§ What you have to do
Return each line of the listing that follows in which the string "financial" can be found.

### Records for the exercise

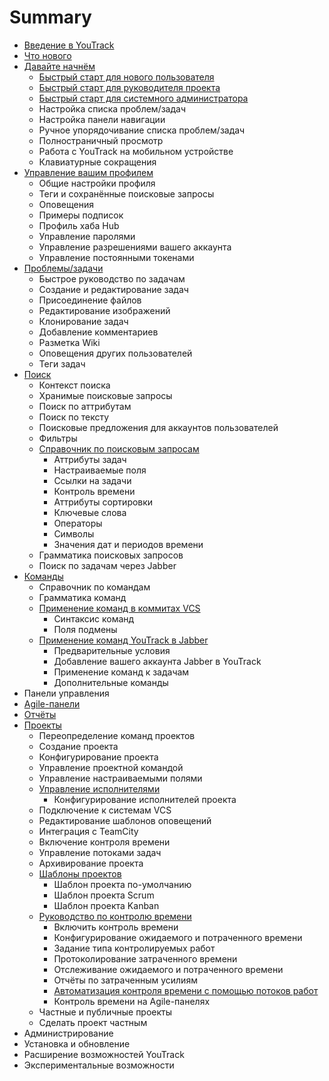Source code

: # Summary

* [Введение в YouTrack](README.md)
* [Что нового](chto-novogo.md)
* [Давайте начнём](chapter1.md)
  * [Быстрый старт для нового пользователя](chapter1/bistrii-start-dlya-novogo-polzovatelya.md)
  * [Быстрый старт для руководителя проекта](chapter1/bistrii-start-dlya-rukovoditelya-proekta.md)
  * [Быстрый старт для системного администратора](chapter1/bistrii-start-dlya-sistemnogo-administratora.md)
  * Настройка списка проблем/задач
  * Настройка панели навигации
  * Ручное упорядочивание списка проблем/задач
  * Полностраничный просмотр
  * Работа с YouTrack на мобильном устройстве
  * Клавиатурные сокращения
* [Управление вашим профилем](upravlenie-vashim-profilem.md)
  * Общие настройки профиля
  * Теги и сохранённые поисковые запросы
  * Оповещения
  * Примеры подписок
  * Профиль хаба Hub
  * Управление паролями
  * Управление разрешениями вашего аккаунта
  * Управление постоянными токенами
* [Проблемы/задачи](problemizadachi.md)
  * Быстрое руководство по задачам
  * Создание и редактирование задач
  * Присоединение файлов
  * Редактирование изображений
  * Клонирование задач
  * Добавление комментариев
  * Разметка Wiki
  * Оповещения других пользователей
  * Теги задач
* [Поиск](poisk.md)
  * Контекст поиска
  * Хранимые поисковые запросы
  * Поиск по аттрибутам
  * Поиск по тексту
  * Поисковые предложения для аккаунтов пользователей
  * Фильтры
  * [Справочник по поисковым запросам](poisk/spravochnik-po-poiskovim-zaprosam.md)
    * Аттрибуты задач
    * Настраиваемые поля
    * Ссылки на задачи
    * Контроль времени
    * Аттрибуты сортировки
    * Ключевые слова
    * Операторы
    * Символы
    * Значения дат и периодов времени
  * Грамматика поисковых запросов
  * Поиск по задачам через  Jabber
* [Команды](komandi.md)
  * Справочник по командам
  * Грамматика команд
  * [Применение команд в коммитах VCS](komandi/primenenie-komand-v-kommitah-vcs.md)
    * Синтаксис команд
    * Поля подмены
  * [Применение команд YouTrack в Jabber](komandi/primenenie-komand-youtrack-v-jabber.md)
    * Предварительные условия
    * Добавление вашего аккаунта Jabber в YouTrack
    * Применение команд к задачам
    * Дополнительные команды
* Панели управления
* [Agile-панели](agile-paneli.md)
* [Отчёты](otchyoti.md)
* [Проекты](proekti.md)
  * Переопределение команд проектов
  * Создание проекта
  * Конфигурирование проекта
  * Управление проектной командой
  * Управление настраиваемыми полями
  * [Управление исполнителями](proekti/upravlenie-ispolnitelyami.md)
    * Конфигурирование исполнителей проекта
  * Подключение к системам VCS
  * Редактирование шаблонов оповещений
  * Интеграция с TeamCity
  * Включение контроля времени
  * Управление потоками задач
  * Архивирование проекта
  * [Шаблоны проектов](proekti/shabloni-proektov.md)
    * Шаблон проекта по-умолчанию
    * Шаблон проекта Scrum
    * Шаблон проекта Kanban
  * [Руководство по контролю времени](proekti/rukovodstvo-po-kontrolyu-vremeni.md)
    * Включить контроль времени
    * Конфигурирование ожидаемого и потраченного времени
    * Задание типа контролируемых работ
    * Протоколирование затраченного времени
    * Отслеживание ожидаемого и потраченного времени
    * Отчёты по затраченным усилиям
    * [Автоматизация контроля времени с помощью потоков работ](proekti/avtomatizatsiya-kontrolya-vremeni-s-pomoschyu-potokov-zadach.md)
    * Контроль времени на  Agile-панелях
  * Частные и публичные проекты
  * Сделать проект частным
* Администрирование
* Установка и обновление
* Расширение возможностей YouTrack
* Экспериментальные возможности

######
### Records for the exercise

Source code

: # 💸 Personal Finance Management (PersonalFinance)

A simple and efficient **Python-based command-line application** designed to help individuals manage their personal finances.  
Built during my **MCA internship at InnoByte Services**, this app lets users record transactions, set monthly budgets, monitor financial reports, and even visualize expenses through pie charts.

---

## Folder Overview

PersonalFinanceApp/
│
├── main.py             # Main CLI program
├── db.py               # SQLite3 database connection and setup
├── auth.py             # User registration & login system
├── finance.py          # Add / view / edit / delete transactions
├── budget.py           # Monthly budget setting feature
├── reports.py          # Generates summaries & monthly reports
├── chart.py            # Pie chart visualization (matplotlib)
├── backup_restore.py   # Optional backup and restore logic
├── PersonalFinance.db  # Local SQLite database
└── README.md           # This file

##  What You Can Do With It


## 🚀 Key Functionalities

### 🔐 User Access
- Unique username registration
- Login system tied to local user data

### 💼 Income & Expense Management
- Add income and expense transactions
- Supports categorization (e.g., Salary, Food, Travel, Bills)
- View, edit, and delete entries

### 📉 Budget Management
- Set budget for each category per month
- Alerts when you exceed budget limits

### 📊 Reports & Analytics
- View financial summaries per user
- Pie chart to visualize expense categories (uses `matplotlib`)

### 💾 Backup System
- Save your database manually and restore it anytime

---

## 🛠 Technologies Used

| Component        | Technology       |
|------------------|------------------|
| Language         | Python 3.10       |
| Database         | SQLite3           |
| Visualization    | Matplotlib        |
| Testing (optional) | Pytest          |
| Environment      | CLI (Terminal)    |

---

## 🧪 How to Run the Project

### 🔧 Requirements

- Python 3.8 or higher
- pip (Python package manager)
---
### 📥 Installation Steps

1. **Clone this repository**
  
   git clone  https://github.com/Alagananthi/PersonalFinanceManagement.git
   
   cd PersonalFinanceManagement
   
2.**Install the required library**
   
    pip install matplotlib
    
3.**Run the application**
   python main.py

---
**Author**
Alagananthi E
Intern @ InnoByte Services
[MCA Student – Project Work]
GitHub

######
### Records for the exercise

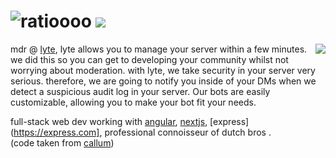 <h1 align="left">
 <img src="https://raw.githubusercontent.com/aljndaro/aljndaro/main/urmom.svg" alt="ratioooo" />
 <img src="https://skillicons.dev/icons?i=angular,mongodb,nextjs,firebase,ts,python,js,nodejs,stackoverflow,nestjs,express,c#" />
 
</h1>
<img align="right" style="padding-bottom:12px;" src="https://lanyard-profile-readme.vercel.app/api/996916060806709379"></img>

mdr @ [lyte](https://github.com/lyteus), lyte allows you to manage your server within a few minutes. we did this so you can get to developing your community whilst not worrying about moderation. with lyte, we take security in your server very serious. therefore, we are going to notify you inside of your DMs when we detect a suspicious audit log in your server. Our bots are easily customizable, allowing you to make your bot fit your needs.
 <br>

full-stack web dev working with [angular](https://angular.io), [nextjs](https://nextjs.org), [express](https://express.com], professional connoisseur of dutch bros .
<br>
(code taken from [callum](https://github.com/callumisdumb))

######

§ Task response
Built during my **MCA internship at InnoByte Services**, this app lets users record transactions, set monthly budgets, monitor financial reports, and even visualize expenses through pie charts.
- View financial summaries per user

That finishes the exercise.